◆ **WORK REQUIRED**
Work out how many lines in the material beneath contain "取得服務登錄機碼". Give only that number.

◆ **SOURCE MATERIAL**

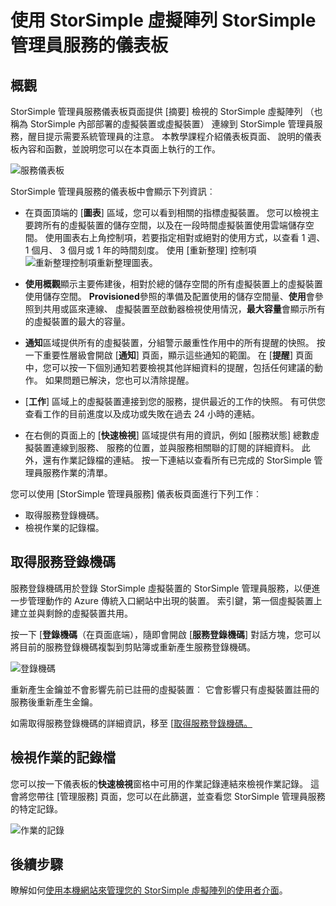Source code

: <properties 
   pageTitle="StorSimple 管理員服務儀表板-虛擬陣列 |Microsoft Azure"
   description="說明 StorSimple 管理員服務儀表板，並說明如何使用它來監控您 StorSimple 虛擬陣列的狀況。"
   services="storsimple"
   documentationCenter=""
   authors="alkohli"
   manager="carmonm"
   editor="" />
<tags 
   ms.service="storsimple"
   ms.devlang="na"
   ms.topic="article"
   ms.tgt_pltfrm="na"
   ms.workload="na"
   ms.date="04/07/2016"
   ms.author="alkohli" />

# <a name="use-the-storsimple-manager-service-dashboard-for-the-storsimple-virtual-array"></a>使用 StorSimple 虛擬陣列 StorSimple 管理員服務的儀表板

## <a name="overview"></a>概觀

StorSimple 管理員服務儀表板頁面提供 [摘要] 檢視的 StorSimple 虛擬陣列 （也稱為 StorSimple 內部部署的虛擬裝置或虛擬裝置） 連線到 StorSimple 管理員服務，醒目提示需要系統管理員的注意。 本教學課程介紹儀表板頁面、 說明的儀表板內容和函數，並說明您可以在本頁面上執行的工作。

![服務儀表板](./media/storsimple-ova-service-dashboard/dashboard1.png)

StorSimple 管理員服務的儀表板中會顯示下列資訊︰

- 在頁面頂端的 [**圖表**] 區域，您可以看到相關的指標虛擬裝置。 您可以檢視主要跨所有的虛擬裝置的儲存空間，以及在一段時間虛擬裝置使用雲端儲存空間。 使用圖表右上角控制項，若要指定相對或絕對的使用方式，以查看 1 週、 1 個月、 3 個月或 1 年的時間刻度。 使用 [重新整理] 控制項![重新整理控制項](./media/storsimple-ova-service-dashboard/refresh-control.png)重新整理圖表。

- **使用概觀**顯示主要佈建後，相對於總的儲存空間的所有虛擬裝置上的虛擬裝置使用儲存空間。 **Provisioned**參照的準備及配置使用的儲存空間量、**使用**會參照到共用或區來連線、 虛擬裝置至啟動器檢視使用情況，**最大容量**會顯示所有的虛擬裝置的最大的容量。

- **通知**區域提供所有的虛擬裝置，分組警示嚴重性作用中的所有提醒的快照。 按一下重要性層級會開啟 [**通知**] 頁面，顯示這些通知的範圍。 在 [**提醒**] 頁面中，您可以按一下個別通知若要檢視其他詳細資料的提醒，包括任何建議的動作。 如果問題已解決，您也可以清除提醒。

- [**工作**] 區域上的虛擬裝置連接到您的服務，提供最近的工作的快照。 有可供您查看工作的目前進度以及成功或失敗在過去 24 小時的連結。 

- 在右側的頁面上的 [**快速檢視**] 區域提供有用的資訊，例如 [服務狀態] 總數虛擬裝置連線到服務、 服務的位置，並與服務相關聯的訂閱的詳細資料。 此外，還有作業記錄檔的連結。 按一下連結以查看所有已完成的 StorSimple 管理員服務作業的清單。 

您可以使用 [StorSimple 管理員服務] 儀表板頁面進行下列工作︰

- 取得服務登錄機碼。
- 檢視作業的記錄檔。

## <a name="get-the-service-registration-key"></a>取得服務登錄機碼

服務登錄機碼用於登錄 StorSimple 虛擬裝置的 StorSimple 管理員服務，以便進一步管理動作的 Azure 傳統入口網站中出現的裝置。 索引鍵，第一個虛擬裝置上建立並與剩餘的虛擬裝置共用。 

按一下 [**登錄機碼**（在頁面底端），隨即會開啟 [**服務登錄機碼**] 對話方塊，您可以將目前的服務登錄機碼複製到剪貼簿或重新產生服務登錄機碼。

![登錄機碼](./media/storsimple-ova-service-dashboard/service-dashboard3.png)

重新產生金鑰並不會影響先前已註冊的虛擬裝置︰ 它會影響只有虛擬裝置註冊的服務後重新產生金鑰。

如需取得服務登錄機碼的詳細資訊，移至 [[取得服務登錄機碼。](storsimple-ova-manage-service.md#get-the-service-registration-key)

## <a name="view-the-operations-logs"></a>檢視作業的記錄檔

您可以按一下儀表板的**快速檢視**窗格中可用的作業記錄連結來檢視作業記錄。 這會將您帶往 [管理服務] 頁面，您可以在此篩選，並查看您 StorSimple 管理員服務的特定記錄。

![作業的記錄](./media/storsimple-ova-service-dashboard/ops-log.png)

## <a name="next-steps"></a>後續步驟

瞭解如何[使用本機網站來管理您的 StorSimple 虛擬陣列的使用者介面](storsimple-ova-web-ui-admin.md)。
* * *
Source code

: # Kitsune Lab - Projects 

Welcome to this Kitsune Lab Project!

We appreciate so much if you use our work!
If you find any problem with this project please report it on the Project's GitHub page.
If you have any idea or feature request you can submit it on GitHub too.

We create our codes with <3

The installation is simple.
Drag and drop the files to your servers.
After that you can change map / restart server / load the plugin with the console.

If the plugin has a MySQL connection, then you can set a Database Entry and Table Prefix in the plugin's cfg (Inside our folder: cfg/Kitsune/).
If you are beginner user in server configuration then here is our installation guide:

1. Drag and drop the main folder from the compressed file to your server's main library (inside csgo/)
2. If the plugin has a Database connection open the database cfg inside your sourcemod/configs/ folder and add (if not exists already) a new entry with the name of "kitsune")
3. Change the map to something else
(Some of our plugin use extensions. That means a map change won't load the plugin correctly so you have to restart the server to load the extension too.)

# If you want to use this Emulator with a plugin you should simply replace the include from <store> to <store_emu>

◆ **EXERCISE RESULT**
3